Exercise goal
Your task is to transcribe the entries below exactly, from their first line down to the line containing "When we're done, the", and to stop there.

Records from a data source
┄┄┄┄┄┄┄┄┄┄

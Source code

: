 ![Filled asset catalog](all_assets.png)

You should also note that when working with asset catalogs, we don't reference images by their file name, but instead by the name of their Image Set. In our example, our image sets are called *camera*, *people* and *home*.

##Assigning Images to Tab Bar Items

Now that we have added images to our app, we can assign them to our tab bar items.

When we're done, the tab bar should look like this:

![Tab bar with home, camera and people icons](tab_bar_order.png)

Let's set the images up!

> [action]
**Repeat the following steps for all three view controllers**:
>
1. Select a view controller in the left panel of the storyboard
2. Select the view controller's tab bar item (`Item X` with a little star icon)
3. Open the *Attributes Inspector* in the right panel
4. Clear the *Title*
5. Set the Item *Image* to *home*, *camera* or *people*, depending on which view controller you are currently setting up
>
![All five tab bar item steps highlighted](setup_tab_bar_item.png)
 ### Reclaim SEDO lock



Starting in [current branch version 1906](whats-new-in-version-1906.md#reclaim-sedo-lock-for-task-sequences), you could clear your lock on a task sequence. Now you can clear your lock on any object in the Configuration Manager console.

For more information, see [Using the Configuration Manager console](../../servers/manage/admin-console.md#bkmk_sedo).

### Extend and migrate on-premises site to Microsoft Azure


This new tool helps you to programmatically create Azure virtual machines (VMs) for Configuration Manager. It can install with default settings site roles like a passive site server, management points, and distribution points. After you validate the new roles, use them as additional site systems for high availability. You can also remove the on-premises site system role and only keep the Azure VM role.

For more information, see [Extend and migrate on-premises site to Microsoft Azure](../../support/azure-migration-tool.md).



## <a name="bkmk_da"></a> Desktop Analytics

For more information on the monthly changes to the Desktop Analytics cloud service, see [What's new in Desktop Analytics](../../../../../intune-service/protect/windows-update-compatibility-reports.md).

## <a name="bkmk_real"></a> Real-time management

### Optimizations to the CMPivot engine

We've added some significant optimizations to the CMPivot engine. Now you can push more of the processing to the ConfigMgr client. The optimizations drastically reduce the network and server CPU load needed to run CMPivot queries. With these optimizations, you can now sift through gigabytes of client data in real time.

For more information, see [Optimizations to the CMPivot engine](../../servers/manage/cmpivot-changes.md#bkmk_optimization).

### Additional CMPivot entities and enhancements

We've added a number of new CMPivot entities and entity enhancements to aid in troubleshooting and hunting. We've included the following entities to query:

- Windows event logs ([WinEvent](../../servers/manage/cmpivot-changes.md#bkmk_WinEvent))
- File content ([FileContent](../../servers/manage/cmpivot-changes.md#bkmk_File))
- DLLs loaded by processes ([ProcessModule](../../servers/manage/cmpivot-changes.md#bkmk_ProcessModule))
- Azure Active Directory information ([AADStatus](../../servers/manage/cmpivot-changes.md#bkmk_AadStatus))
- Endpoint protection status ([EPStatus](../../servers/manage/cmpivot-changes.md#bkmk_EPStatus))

┄┄┄┄┄┄┄┄┄┄

Result
Source code

: ![Filled asset catalog](all_assets.png)

You should also note that when working with asset catalogs, we don't reference images by their file name, but instead by the name of their Image Set. In our example, our image sets are called *camera*, *people* and *home*.

##Assigning Images to Tab Bar Items

Now that we have added images to our app, we can assign them to our tab bar items.

When we're done, the tab bar should look like this:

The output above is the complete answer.